** INPUT RECORDS **
--------------------

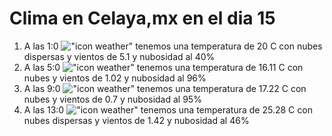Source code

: # Clima en Celaya,mx en el dia 15

1. A las 1:0 !["icon weather"](http://openweathermap.org/img/w/03n.png) tenemos una temperatura de 20 C con nubes dispersas y  vientos de 5.1 y nubosidad al 40%
1. A las 5:0 !["icon weather"](http://openweathermap.org/img/w/04n.png) tenemos una temperatura de 16.11 C con nubes y  vientos de 1.02 y nubosidad al 96%
1. A las 9:0 !["icon weather"](http://openweathermap.org/img/w/04d.png) tenemos una temperatura de 17.22 C con nubes y  vientos de 0.7 y nubosidad al 95%
1. A las 13:0 !["icon weather"](http://openweathermap.org/img/w/03d.png) tenemos una temperatura de 25.28 C con nubes dispersas y  vientos de 1.42 y nubosidad al 46%
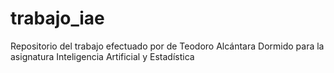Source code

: # trabajo_iae
Repositorio del trabajo efectuado por de Teodoro Alcántara Dormido para la asignatura Inteligencia Artificial y Estadística
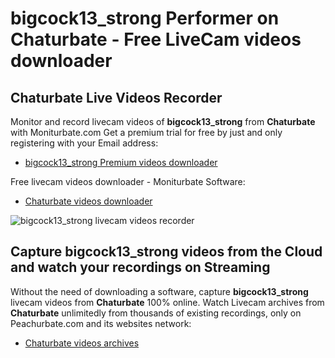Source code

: # bigcock13_strong Performer on Chaturbate - Free LiveCam videos downloader

## Chaturbate Live Videos Recorder

Monitor and record livecam videos of **bigcock13_strong** from **Chaturbate** with Moniturbate.com
Get a premium trial for free by just and only registering with your Email address:
* [bigcock13_strong Premium videos downloader](https://moniturbate.com/request-demo-licence-key.html)

Free livecam videos downloader - Moniturbate Software:
* [Chaturbate videos downloader](https://moniturbate.com/moniturbate-download-software.html)

![bigcock13_strong livecam videos recorder](https://peachurnet.com/templates/moniturbate-software.png)


## Capture bigcock13_strong videos from the Cloud and watch your recordings on Streaming

Without the need of downloading a software, capture **bigcock13_strong** livecam videos from **Chaturbate** 100% online.
Watch Livecam archives from **Chaturbate** unlimitedly from thousands of existing recordings, only on Peachurbate.com and its websites network:
* [Chaturbate videos archives](https://peachurnet.com/)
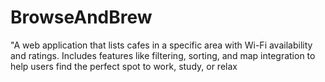 # BrowseAndBrew
"A web application that lists cafes in a specific area with Wi-Fi availability and ratings. Includes features like filtering, sorting, and map integration to help users find the perfect spot to work, study, or relax

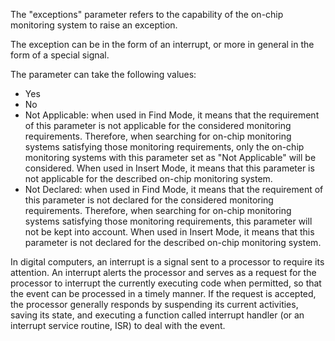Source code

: The "exceptions" parameter refers to the capability of the on-chip monitoring system to raise an exception.

The exception can be in the form of an interrupt, or more in general in the form of a special signal.

The parameter can take the following values: 
- Yes
- No
- Not Applicable: when used in Find Mode, it means that the requirement of this parameter is not applicable for the considered monitoring requirements. Therefore, when searching for on-chip monitoring systems satisfying those monitoring requirements, only the on-chip monitoring systems with this parameter set as "Not Applicable" will be considered. When used in Insert Mode, it means that this parameter is not applicable for the described on-chip monitoring system.
- Not Declared: when used in Find Mode, it means that the requirement of this parameter is not declared for the considered monitoring requirements. Therefore, when searching for on-chip monitoring systems satisfying those monitoring requirements, this parameter will not be kept into account. When used in Insert Mode, it means that this parameter is not declared for the described on-chip monitoring system.

In digital computers, an interrupt is a signal sent to a processor to require its attention. An interrupt alerts the processor and serves as a request for the processor to interrupt the currently executing code when permitted, so that the event can be processed in a timely manner. If the request is accepted, the processor generally responds by suspending its current activities, saving its state, and executing a function called interrupt handler (or an interrupt service routine, ISR) to deal with the event.
 
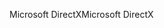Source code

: <span data-ttu-id="16dc7-101">Microsoft DirectX</span><span class="sxs-lookup"><span data-stu-id="16dc7-101">Microsoft DirectX</span></span>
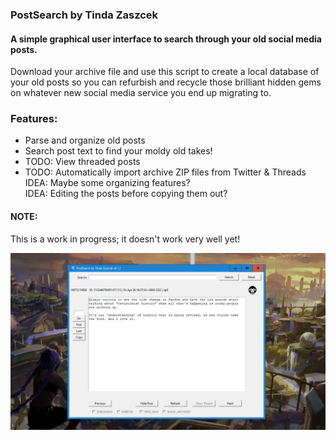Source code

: 
### PostSearch by Tinda Zaszcek

#### A simple graphical user interface to search through your old social media posts.  

Download your archive file and use this script to create a local database
of your old posts so you can refurbish and recycle those brilliant hidden
gems on whatever new social media service you end up migrating to.

### Features:
- Parse and organize old posts  
- Search post text to find your moldy old takes!  
- TODO: View threaded posts  
- TODO: Automatically import archive ZIP files from Twitter & Threads  
    IDEA: Maybe some organizing features?  
    IDEA: Editing the posts before copying them out?  

#### NOTE:  

This is a work in progress; it doesn't work very well yet!

![PostSearch GUI](/assets/postsearch_gui.png)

--------------------

** ACTIVITY **
Beginning at the line that holds "IDEA: Maybe some organizing features?", write out word for word each line through the end of the records.

** SOLVED PROBLEM **
    IDEA: Maybe some organizing features?  
    IDEA: Editing the posts before copying them out?  

#### NOTE:  

This is a work in progress; it doesn't work very well yet!

![PostSearch GUI](/assets/postsearch_gui.png)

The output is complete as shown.